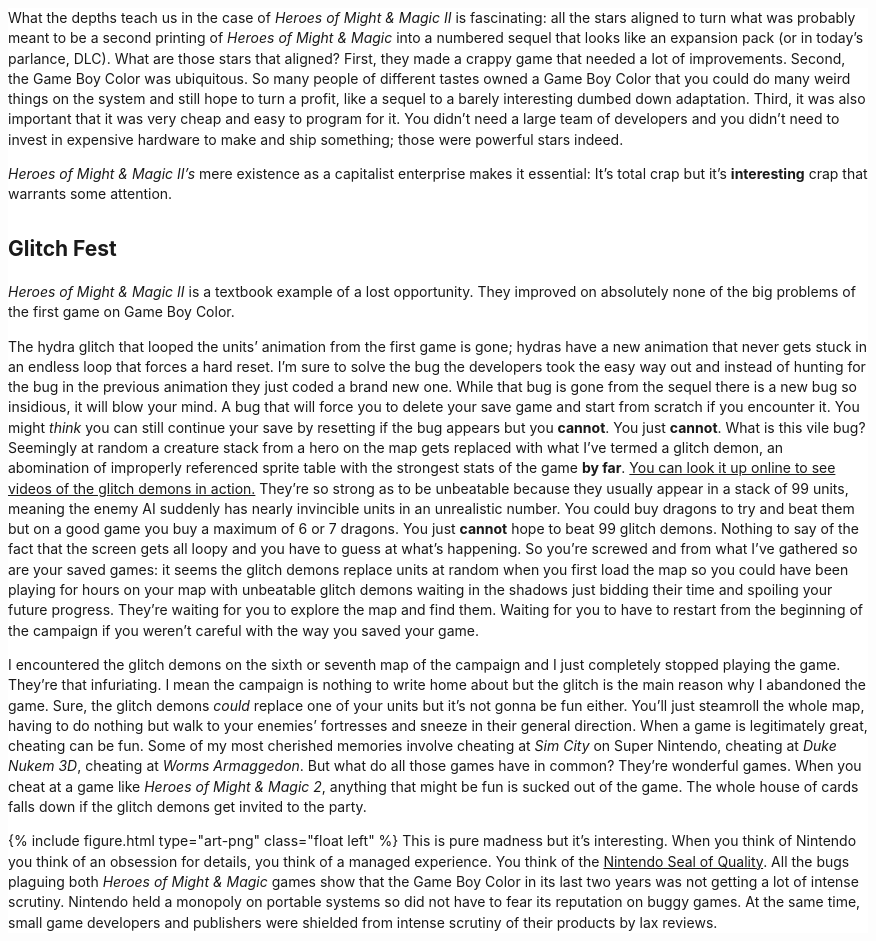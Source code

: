 What the depths teach us in the case of *Heroes of Might & Magic II* is fascinating: all the stars aligned to turn what was probably meant to be a second printing of *Heroes of Might & Magic* into a numbered sequel that looks like an expansion pack (or in today’s parlance, DLC). What are those stars that aligned? First, they made a crappy game that needed a lot of improvements. Second, the Game Boy Color was ubiquitous. So many people of different tastes owned a Game Boy Color that you could do many weird things on the system and still hope to turn a profit, like a sequel to a barely interesting dumbed down adaptation. Third, it was also important that it was very cheap and easy to program for it. You didn’t need a large team of developers and you didn’t need to invest in expensive hardware to make and ship something; those were powerful stars indeed.

*Heroes of Might & Magic II’s* mere existence as a capitalist enterprise makes it essential: It’s total crap but it’s **interesting** crap that warrants some attention.

## Glitch Fest

*Heroes of Might & Magic II* is a textbook example of a lost opportunity. They improved on absolutely none of the big problems of the first game on Game Boy Color.

The hydra glitch that looped the units’ animation from the first game is gone; hydras have a new animation that never gets stuck in an endless loop that forces a hard reset. I’m sure to solve the bug the developers took the easy way out and instead of hunting for the bug in the previous animation they just coded a brand new one. While that bug is gone from the sequel there is a new bug so insidious, it will blow your mind. A bug that will force you to delete your save game and start from scratch if you encounter it. You might *think* you can still continue your save by resetting if the bug appears but you **cannot**. You just **cannot**. What is this vile bug? Seemingly at random a creature stack from a hero on the map gets replaced with what I’ve termed a glitch demon, an abomination of improperly referenced sprite table with the strongest stats of the game **by far**. [You can look it up online to see videos of the glitch demons in action.](https://www.youtube.com/watch?v=wxtLAsuEVh8) They’re so strong as to be unbeatable because they usually appear in a stack of 99 units, meaning the enemy AI suddenly has nearly invincible units in an unrealistic number. You could buy dragons to try and beat them but on a good game you buy a maximum of 6 or 7 dragons. You just **cannot** hope to beat 99 glitch demons. Nothing to say of the fact that the screen gets all loopy and you have to guess at what’s happening. So you’re screwed and from what I’ve gathered so are your saved games: it seems the glitch demons replace units at random when you first load the map so you could have been playing for hours on your map with unbeatable glitch demons waiting in the shadows just bidding their time and spoiling your future progress. They’re waiting for you to explore the map and find them. Waiting for you to have to restart from the beginning of the campaign if you weren’t careful with the way you saved your game.

I encountered the glitch demons on the sixth or seventh map of the campaign and I just completely stopped playing the game. They’re that infuriating. I mean the campaign is nothing to write home about but the glitch is the main reason why I abandoned the game. Sure, the glitch demons *could* replace one of your units but it’s not gonna be fun either. You’ll just steamroll the whole map, having to do nothing but walk to your enemies’ fortresses and sneeze in their general direction. When a game is legitimately great, cheating can be fun. Some of my most cherished memories involve cheating at *Sim City* on Super Nintendo, cheating at *Duke Nukem 3D*, cheating at *Worms Armaggedon*. But what do all those games have in common? They’re wonderful games. When you cheat at a game like *Heroes of Might & Magic 2*, anything that might be fun is sucked out of the game. The whole house of cards falls down if the glitch demons get invited to the party.

{% include figure.html type="art-png" class="float left" %}
This is pure madness but it’s interesting. When you think of Nintendo you think of an obsession for details, you think of a managed experience. You think of the [Nintendo Seal of Quality](http://gaming.wikia.com/wiki/Nintendo_Seal_of_Quality). All the bugs plaguing both *Heroes of Might & Magic* games show that the Game Boy Color in its last two years was not getting a lot of intense scrutiny. Nintendo held a monopoly on portable systems so did not have to fear its reputation on buggy games. At the same time, small game developers and publishers were shielded from intense scrutiny of their products by lax reviews.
────────────────────────────────────────
What this task involves –
Report back each line in the material above that contains the string "Color".

Completed exercise –
: What the depths teach us in the case of *Heroes of Might & Magic II* is fascinating: all the stars aligned to turn what was probably meant to be a second printing of *Heroes of Might & Magic* into a numbered sequel that looks like an expansion pack (or in today’s parlance, DLC). What are those stars that aligned? First, they made a crappy game that needed a lot of improvements. Second, the Game Boy Color was ubiquitous. So many people of different tastes owned a Game Boy Color that you could do many weird things on the system and still hope to turn a profit, like a sequel to a barely interesting dumbed down adaptation. Third, it was also important that it was very cheap and easy to program for it. You didn’t need a large team of developers and you didn’t need to invest in expensive hardware to make and ship something; those were powerful stars indeed.
*Heroes of Might & Magic II* is a textbook example of a lost opportunity. They improved on absolutely none of the big problems of the first game on Game Boy Color.
This is pure madness but it’s interesting. When you think of Nintendo you think of an obsession for details, you think of a managed experience. You think of the [Nintendo Seal of Quality](http://gaming.wikia.com/wiki/Nintendo_Seal_of_Quality). All the bugs plaguing both *Heroes of Might & Magic* games show that the Game Boy Color in its last two years was not getting a lot of intense scrutiny. Nintendo held a monopoly on portable systems so did not have to fear its reputation on buggy games. At the same time, small game developers and publishers were shielded from intense scrutiny of their products by lax reviews.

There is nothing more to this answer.